A cashel, the stone-walled equivalent of an earthen ringfort, once enclosed a farmstead or high-status dwelling here on a low rise above rough Galway pastureland. Now its double walls have largely collapsed, and the field boundaries that later farmers laid down across the same ground cut through and over the ancient structure with complete indifference, as though the monument were simply another inconvenient feature to be managed.

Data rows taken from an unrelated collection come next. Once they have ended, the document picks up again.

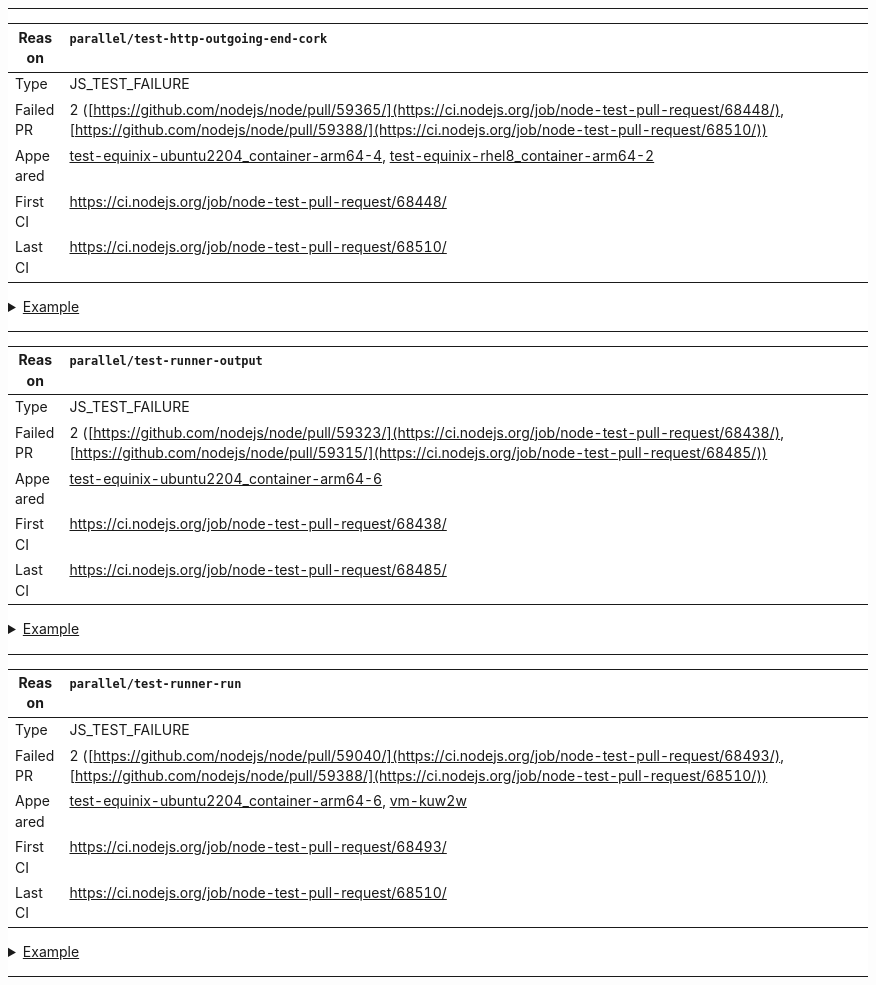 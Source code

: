 -------

| Reason | <code>parallel/test-http-outgoing-end-cork</code> |
| - | :- |
| Type | JS_TEST_FAILURE |
| Failed PR | 2 ([https://github.com/nodejs/node/pull/59365/](https://ci.nodejs.org/job/node-test-pull-request/68448/), [https://github.com/nodejs/node/pull/59388/](https://ci.nodejs.org/job/node-test-pull-request/68510/)) |
| Appeared | [test-equinix-ubuntu2204_container-arm64-4](https://ci.nodejs.org/job/node-test-commit-arm-debug/nodes=ubuntu2204_debug-arm64/19779/console), [test-equinix-rhel8_container-arm64-2](https://ci.nodejs.org/job/node-test-commit-arm/nodes=rhel8-arm64/59747/console) |
| First CI | https://ci.nodejs.org/job/node-test-pull-request/68448/ |
| Last CI | https://ci.nodejs.org/job/node-test-pull-request/68510/ |

<details><summary><a href="https://ci.nodejs.org/job/node-test-commit-arm-debug/nodes=ubuntu2204_debug-arm64/19779/console">Example</a></summary></details>

-------

| Reason | <code>parallel/test-runner-output</code> |
| - | :- |
| Type | JS_TEST_FAILURE |
| Failed PR | 2 ([https://github.com/nodejs/node/pull/59323/](https://ci.nodejs.org/job/node-test-pull-request/68438/), [https://github.com/nodejs/node/pull/59315/](https://ci.nodejs.org/job/node-test-pull-request/68485/)) |
| Appeared | [test-equinix-ubuntu2204_container-arm64-6](https://ci.nodejs.org/job/node-test-commit-arm/nodes=ubuntu2204-arm64/59769/console) |
| First CI | https://ci.nodejs.org/job/node-test-pull-request/68438/ |
| Last CI | https://ci.nodejs.org/job/node-test-pull-request/68485/ |

<details><summary><a href="https://ci.nodejs.org/job/node-test-commit-arm/nodes=ubuntu2204-arm64/59769/console">Example</a></summary></details>

-------

| Reason | <code>parallel/test-runner-run</code> |
| - | :- |
| Type | JS_TEST_FAILURE |
| Failed PR | 2 ([https://github.com/nodejs/node/pull/59040/](https://ci.nodejs.org/job/node-test-pull-request/68493/), [https://github.com/nodejs/node/pull/59388/](https://ci.nodejs.org/job/node-test-pull-request/68510/)) |
| Appeared | [test-equinix-ubuntu2204_container-arm64-6](https://ci.nodejs.org/job/node-test-commit-arm/nodes=ubuntu2204-arm64/59787/console), [vm-kuw2w](https://ci.nodejs.org/job/node-test-commit-osx/nodes=osx13-x64/66172/console) |
| First CI | https://ci.nodejs.org/job/node-test-pull-request/68493/ |
| Last CI | https://ci.nodejs.org/job/node-test-pull-request/68510/ |

<details><summary><a href="https://ci.nodejs.org/job/node-test-commit-arm/nodes=ubuntu2204-arm64/59787/console">Example</a></summary></details>

-------
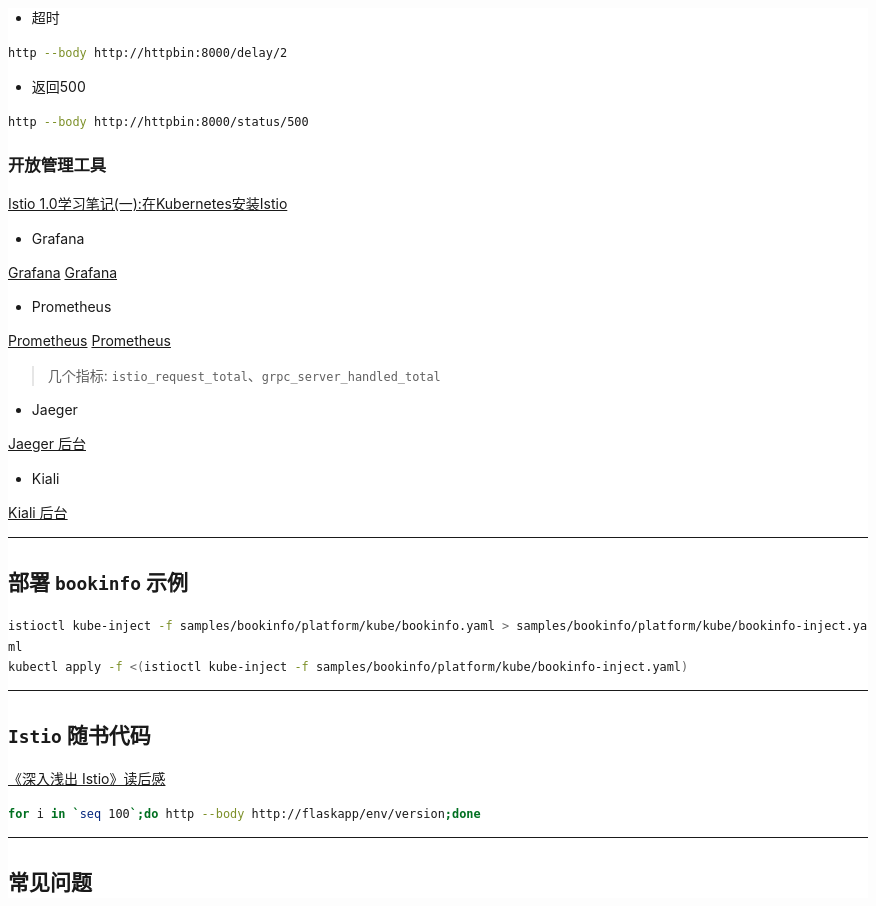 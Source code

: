 * 超时

```bash
http --body http://httpbin:8000/delay/2
```

* 返回500

```bash
http --body http://httpbin:8000/status/500
```

### 开放管理工具

[Istio 1.0学习笔记(一):在Kubernetes安装Istio](https://blog.frognew.com/2018/08/learning-istio-1.0-1.html)

* Grafana

[Grafana](http://os.iirii.com:32191)
[Grafana](https://grafana-istio-k8s.iirii.com/grafana)

* Prometheus

[Prometheus](http://os.iirii.com:32090)
[Prometheus](https://prometheus-istio-k8s.iirii.com/graph)

> 几个指标: `istio_request_total`、`grpc_server_handled_total`

* Jaeger

[Jaeger 后台](https://tracing-istio-k8s.iirii.com/jaeger)

* Kiali

[Kiali 后台](https://kiali-istio-k8s.iirii.com/kiali)

********************************************************************************************************************************************************************************************************

## 部署 `bookinfo` 示例

```bash
istioctl kube-inject -f samples/bookinfo/platform/kube/bookinfo.yaml > samples/bookinfo/platform/kube/bookinfo-inject.yaml
kubectl apply -f <(istioctl kube-inject -f samples/bookinfo/platform/kube/bookinfo-inject.yaml)
```

********************************************************************************************************************************************************************************************************

## `Istio` 随书代码

[《深入浅出 Istio》读后感](http://www.servicemesher.com/blog/reading-istio-service-mesh-book/)

```bash
for i in `seq 100`;do http --body http://flaskapp/env/version;done
```

********************************************************************************************************************************************************************************************************

## 常见问题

The cashel is subcircular in plan, measuring around 27 metres east to west, and would originally have consisted of two concentric drystone walls separated by a berm, a flat strip of ground between the two circuits, varying from about 4.5 metres wide on the eastern side to 8 metres on the west. The inner wall survives to a height of only 0.4 to 0.5 metres in its better-preserved sections, between north-north-west and north-north-east; elsewhere both walls have fallen to the point of near-invisibility, particularly on the southern and south-south-western arc. The outer wall, originally about 2 metres wide, is in places buried entirely beneath later field walls, one of which runs from north-north-east to south-south-east directly over it, while another cuts through the whole monument from north-north-east to south. A further field wall abuts the outer face of the inner wall and then veers off to the north-west, slicing across the outer circuit altogether. The result is a palimpsest in stone, successive generations of land use written across one another in a way that makes the original enclosure genuinely difficult to read from ground level.